Longtemps, j'ai défendu l'artiste de l'humain.
Je pardonne Woody Allen de fréquenter la fille adoptive de son ancienne partenaire de vie. C'est une hygiène extrêmement inconfortable que je ne supporterais probablement pas dans mon entourage, et je suis un grand apôtre du "non-non" dans les écarts d'âge démesurés entre partenaires de vie.
Woody ne serait pas mon ami au civil, disons.
Mais j'aime l'oeuvre. À l'écrit comme sur scène, comme à l'écran. Je lui pardonne même ses films ratés. Je les trouve toujours mieux qu'une tonne d'autres.
Je n'ai jamais lu Louis-Ferdinand Céline. Car l'homme, à la ville était vil. Mais je reconnais la valeur artistique et historique de Céline. La littérature moderne lui doit beaucoup. Et le lirai un jour.
Je respecte assez peu le rap pour ses valeurs misogynes. mercantiles et risibles. Mais j'en accepte quelques incursions ici et là.
J'ai toujours séparé l'intime de l'oeuvre publique.
Mais ça ne fonctionne pas partout.
Je n'écouterais pas en entier un spectacle de Dieudonné par exemple.
Je n'écouterais jamais plus la voix du trop bien nommé ancien groupe Noir Désir, non plus.
Bertrand Cantat a mis fin prématurément à sa tournée de spectacles, dimanche dernier, à Bruxelles. Il a annulé les deux concerts prévus à l'Olympia car il considérait qu'il risquait de troubler l'ordre public. Des Festivals l'avaient poliment rejeté de leur programmation cet été, même si plusieurs fans veulent le voir sur scène. La discussion est revenue dans l'espace public, tout comme Cantat est revenu dans l'espace public, "a-t-il encore le droit de chanter?". Il a purgé une négligeable peine de prison pour la mort de Marie Trintignant, vit avec ce poids moral en tout temps, mais vit aussi avec la mort de son ex partenaire de vie sur la conscience, Christina Rady, qui, après avoir confessé toutes les violences qu'elle a subies de sa main à lui, s'est enlevé la vie en 2010, à l'âge de 41 ans.
Le tempérament violent de Cantat n'a plus besoin de preuves, il est toxique. Nocif. Fatal. Cantat, en privé, est ignoble. Inhumain.
La violence faite aux femmes de l'ancien chanteur de Noir Désir est indéniable, mais des gens veulent encore le voir et l'entendre sur scène. Ce qui est leur droit. On a pas à vivre dans le corset moral dont parlait Flaubert.
Le 7 juin dernier, Cantat en a rajouté sur scène. Au Zénith. Il a pris le micro et a craché sur les journalistes et le traitement qu'ils lui faisaient vivre. Il était la victime.

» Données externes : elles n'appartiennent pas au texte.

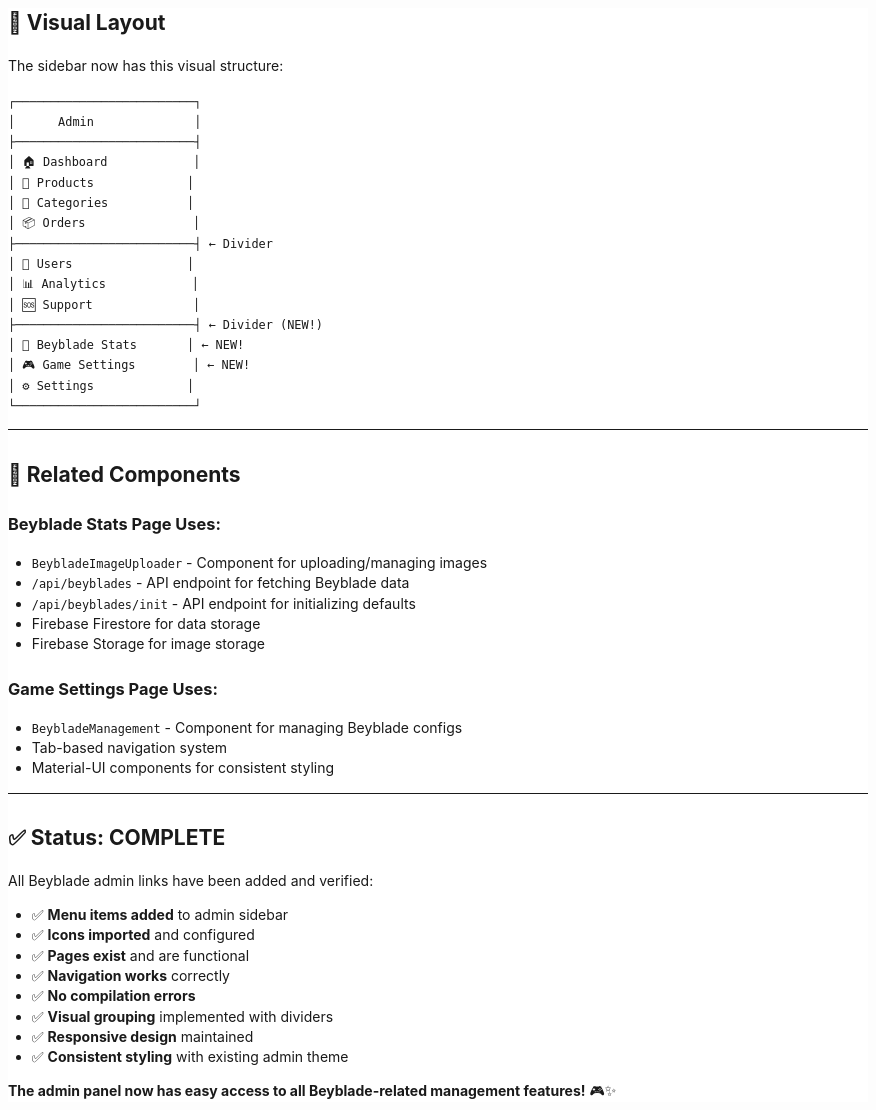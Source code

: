 
## 🎨 Visual Layout

The sidebar now has this visual structure:

```
┌─────────────────────────┐
│      Admin              │
├─────────────────────────┤
│ 🏠 Dashboard            │
│ 🛒 Products             │
│ 📁 Categories           │
│ 📦 Orders               │
├─────────────────────────┤ ← Divider
│ 👤 Users                │
│ 📊 Analytics            │
│ 🆘 Support              │
├─────────────────────────┤ ← Divider (NEW!)
│ 🎲 Beyblade Stats       │ ← NEW!
│ 🎮 Game Settings        │ ← NEW!
│ ⚙️ Settings             │
└─────────────────────────┘
```

---

## 🔗 Related Components

### Beyblade Stats Page Uses:

- `BeybladeImageUploader` - Component for uploading/managing images
- `/api/beyblades` - API endpoint for fetching Beyblade data
- `/api/beyblades/init` - API endpoint for initializing defaults
- Firebase Firestore for data storage
- Firebase Storage for image storage

### Game Settings Page Uses:

- `BeybladeManagement` - Component for managing Beyblade configs
- Tab-based navigation system
- Material-UI components for consistent styling

---

## ✅ Status: COMPLETE

All Beyblade admin links have been added and verified:

- ✅ **Menu items added** to admin sidebar
- ✅ **Icons imported** and configured
- ✅ **Pages exist** and are functional
- ✅ **Navigation works** correctly
- ✅ **No compilation errors**
- ✅ **Visual grouping** implemented with dividers
- ✅ **Responsive design** maintained
- ✅ **Consistent styling** with existing admin theme

**The admin panel now has easy access to all Beyblade-related management features!** 🎮✨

Certains croient au droit à la réhabilitation. Ce qui reste quelque chose de possible. Et d'honorable lorsque réussi.
Mais la scène et sa musique nourrit son caractère agressif. Je crois personnellement qu'il a le devoir moral à la discrétion à vie. À une mort publique. Au silence et à l'effacement.
On devrait réentendre parler de Guy Cloutier à sa mort, pas avant.
Eric Salvail réapparaîtra dans plusieurs années. Si il réapparait. Il a de l'expérience de producteur en banque, il pourrait rester derrière les caméras pour le reste de sa vie.
La prod pour Cantat serait un bon refuge.
Un refuge.
Ce que Marie et Christina n'ont jamais trouvé.
Cantat est la source de fins prématurées.
Salement malsaines.
C'est un cas de l'homme avec un petit "h" faisant de l'ombre, à jamais, à l'artiste.
Il ne faudrait pas banaliser le violence qui se dégage de Cantat. C'est une bonne nouvelle qu'il descende de la scène. Qu'il soit en coït interrompu avec l'osmose narcissique qu'il allait boire, soir après soir, au micro.
Les violences conjugales ont déjà été de l'ordre de l'intime et du privé et il n'était du devoir de personne de s'en mêler.
Ce temps est aussi révolu que l'époque où on pouvait dire à une femme au foyer:
"Ah! donc vous ne faites rien de vos journées!"
La victime ne sera jamais Bertrand Cantat.
Même si il travaille fort à le présenter comme ça.